Plain-text document sources:
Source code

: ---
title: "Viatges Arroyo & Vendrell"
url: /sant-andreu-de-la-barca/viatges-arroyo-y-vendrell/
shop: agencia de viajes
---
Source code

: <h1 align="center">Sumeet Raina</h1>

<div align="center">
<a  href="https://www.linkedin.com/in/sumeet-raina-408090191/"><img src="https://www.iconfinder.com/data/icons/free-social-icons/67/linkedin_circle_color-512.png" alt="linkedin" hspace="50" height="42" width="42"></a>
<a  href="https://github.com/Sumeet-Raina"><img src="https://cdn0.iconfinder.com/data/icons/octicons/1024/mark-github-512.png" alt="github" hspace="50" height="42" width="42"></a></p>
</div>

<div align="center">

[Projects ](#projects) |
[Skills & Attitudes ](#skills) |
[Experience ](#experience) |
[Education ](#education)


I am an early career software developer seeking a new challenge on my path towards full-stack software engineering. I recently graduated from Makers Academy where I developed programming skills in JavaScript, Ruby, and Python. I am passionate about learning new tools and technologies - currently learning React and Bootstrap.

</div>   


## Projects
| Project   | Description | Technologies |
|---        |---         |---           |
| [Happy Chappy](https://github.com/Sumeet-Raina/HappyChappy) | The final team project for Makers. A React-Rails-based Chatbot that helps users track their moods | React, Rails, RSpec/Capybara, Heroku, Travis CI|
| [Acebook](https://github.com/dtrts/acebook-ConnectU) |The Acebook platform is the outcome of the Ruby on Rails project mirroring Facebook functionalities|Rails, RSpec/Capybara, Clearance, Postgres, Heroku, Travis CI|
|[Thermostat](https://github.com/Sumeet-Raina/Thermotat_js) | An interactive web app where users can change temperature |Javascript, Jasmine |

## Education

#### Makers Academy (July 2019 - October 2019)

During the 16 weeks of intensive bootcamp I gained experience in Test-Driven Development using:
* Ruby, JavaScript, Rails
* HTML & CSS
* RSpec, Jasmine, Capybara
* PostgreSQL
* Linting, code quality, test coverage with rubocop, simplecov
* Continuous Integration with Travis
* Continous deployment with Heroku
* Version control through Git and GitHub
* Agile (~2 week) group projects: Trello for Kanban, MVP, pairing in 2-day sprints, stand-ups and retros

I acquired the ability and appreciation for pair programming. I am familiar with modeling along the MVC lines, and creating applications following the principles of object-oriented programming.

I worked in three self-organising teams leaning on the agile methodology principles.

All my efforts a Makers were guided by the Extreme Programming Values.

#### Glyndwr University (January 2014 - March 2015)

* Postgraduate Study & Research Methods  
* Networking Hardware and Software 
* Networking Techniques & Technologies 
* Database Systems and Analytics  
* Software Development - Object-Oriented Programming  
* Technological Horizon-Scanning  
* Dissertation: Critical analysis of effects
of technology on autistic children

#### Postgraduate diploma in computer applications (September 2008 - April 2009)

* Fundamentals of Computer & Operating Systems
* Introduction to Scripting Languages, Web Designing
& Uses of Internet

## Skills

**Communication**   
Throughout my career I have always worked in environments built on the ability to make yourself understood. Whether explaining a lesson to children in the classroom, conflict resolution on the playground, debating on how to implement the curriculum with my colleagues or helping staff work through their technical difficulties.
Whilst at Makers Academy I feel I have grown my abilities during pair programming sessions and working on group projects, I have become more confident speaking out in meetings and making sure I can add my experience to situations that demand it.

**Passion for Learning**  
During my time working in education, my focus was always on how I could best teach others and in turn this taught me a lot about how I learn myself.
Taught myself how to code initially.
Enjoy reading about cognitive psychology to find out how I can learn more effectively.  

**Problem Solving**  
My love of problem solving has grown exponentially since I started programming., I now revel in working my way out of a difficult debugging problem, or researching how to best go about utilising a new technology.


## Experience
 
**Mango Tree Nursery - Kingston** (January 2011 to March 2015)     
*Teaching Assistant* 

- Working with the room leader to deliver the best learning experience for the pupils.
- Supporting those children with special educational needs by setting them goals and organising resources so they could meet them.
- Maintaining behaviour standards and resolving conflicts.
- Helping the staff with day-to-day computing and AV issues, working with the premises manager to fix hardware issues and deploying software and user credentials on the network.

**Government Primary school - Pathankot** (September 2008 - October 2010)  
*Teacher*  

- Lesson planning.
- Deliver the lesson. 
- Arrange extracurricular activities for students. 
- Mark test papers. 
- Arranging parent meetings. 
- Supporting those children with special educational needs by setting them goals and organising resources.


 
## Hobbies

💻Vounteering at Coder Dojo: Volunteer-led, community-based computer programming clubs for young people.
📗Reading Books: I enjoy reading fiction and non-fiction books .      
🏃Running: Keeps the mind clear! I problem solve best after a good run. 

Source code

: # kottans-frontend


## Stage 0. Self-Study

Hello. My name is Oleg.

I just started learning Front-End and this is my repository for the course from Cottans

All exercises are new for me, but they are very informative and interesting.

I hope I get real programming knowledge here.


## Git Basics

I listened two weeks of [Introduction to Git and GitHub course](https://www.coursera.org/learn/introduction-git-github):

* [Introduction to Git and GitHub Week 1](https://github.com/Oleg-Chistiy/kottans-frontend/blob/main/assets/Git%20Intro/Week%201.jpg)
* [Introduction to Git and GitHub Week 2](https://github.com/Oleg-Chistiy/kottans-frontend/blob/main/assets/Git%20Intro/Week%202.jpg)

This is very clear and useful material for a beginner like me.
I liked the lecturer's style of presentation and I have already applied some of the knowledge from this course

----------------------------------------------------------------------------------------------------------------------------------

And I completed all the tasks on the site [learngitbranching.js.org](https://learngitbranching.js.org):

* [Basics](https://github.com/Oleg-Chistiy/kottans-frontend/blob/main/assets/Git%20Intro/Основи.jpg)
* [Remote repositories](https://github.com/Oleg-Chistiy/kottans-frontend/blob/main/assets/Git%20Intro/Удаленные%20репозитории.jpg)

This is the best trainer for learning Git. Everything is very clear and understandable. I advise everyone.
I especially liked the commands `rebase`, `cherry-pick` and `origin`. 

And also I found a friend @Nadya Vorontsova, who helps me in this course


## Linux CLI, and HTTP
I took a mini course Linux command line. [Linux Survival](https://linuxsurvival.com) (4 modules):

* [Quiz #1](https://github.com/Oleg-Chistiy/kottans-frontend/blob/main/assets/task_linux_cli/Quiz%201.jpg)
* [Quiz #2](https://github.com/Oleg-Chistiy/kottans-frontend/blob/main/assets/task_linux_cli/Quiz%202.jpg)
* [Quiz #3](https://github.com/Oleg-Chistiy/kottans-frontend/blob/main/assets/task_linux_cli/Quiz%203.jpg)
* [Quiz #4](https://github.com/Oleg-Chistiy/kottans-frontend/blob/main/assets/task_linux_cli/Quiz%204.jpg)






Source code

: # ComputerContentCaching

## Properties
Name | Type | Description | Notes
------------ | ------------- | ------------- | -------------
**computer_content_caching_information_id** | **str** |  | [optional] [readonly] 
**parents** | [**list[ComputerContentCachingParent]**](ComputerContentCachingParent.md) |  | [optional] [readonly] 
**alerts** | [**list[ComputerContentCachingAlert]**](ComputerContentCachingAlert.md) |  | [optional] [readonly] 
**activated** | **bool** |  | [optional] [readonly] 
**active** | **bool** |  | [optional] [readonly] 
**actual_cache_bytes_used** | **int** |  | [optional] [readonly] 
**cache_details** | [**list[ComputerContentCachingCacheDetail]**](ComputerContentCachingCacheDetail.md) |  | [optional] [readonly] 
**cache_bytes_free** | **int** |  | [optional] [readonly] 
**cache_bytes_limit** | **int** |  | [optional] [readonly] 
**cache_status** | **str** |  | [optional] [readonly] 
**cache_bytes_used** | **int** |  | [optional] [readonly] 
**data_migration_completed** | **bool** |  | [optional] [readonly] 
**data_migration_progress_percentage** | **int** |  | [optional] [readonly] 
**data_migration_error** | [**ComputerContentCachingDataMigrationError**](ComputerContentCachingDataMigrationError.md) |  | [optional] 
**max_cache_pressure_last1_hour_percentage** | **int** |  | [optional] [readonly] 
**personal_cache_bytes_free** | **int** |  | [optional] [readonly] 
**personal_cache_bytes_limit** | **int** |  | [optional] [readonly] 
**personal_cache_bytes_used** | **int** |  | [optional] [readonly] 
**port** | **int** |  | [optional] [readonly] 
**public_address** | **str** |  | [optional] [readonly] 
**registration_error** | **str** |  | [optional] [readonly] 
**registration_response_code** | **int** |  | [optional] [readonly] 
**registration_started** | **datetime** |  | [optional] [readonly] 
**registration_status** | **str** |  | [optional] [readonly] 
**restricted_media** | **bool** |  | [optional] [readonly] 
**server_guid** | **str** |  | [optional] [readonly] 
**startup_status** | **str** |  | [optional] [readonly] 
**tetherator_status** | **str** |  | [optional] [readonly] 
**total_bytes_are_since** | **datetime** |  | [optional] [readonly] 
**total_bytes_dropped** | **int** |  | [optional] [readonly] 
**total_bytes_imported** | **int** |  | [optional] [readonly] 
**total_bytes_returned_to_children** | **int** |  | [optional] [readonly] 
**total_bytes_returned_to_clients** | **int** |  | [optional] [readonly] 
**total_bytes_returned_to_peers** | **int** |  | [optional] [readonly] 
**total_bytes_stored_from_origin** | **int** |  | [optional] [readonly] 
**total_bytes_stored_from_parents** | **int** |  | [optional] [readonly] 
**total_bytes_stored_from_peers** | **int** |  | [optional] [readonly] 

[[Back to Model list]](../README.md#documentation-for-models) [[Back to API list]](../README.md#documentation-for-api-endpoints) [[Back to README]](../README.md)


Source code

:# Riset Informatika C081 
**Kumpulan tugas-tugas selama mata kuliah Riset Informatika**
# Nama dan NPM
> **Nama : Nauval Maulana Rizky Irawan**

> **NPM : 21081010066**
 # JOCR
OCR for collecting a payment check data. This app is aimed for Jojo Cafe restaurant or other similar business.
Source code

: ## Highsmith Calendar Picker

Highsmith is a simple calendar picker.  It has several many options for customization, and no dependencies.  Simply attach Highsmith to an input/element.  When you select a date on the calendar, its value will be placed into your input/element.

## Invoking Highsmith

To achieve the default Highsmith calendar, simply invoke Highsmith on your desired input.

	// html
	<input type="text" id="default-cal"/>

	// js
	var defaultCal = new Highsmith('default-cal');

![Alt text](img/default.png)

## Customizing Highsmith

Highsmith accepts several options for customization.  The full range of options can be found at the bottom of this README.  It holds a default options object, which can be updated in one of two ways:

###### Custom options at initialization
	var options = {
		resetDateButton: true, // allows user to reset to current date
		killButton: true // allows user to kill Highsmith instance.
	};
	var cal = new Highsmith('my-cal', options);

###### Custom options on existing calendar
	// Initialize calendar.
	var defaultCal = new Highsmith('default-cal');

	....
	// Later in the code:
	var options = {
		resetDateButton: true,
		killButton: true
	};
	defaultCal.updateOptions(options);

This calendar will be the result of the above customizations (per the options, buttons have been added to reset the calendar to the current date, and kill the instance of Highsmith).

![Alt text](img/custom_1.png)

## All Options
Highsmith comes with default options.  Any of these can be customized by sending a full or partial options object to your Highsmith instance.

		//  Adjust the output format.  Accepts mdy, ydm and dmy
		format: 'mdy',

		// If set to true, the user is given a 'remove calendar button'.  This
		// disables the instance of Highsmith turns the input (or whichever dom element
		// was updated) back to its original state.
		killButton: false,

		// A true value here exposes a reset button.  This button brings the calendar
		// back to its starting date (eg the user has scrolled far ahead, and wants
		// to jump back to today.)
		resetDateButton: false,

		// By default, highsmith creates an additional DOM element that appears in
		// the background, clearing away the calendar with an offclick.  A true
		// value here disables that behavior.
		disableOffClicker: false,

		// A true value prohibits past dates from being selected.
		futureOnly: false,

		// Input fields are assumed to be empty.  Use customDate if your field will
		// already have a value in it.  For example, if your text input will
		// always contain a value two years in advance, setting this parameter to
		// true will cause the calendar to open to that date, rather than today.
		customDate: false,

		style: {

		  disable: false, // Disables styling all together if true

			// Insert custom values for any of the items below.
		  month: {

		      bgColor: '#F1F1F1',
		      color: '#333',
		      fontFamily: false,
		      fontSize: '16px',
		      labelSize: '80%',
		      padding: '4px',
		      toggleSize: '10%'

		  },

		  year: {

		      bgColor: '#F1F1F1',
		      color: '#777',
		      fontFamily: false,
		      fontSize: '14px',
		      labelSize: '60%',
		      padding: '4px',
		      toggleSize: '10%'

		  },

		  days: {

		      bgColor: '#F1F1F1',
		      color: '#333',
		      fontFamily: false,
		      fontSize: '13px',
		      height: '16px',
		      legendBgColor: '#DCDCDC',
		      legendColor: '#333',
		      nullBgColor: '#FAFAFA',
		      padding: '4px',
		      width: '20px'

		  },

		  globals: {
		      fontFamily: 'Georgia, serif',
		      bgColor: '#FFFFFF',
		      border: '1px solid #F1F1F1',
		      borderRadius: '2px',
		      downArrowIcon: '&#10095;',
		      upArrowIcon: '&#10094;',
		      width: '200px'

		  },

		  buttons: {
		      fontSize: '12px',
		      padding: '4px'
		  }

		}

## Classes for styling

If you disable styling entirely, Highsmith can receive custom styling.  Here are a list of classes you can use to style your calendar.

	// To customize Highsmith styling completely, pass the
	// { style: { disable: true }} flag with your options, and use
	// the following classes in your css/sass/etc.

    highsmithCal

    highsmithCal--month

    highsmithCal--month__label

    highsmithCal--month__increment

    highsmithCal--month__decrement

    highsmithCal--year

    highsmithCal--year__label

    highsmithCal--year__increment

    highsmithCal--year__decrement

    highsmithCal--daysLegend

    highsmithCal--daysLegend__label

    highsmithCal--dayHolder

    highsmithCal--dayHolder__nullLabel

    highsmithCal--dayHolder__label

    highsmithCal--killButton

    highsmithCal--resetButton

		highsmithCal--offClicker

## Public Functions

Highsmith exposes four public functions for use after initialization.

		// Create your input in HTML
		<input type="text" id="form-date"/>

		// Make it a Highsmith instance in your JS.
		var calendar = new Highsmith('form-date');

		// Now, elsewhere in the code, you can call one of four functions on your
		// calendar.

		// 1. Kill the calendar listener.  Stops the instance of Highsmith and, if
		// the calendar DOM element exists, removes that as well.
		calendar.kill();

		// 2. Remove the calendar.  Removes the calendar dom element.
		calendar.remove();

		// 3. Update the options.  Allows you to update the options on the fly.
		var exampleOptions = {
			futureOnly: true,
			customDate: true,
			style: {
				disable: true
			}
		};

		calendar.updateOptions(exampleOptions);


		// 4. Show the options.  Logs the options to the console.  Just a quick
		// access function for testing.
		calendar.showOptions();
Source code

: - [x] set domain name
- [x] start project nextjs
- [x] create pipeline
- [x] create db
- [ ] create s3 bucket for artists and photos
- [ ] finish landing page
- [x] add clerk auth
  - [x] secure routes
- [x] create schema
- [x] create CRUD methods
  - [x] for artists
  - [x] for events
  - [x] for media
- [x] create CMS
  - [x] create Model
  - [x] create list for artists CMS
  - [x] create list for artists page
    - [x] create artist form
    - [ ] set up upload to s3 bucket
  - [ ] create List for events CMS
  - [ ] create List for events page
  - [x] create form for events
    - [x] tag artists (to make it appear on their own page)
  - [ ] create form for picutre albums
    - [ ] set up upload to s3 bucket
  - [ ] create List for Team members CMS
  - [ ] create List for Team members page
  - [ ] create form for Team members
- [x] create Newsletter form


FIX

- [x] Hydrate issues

● Task requirements: Taking the records above as input, show every line in which the word "page" is present.

● Answer to this problem:
- [ ] finish landing page
  - [x] create list for artists page
  - [ ] create List for events page
    - [x] tag artists (to make it appear on their own page)
  - [ ] create List for Team members page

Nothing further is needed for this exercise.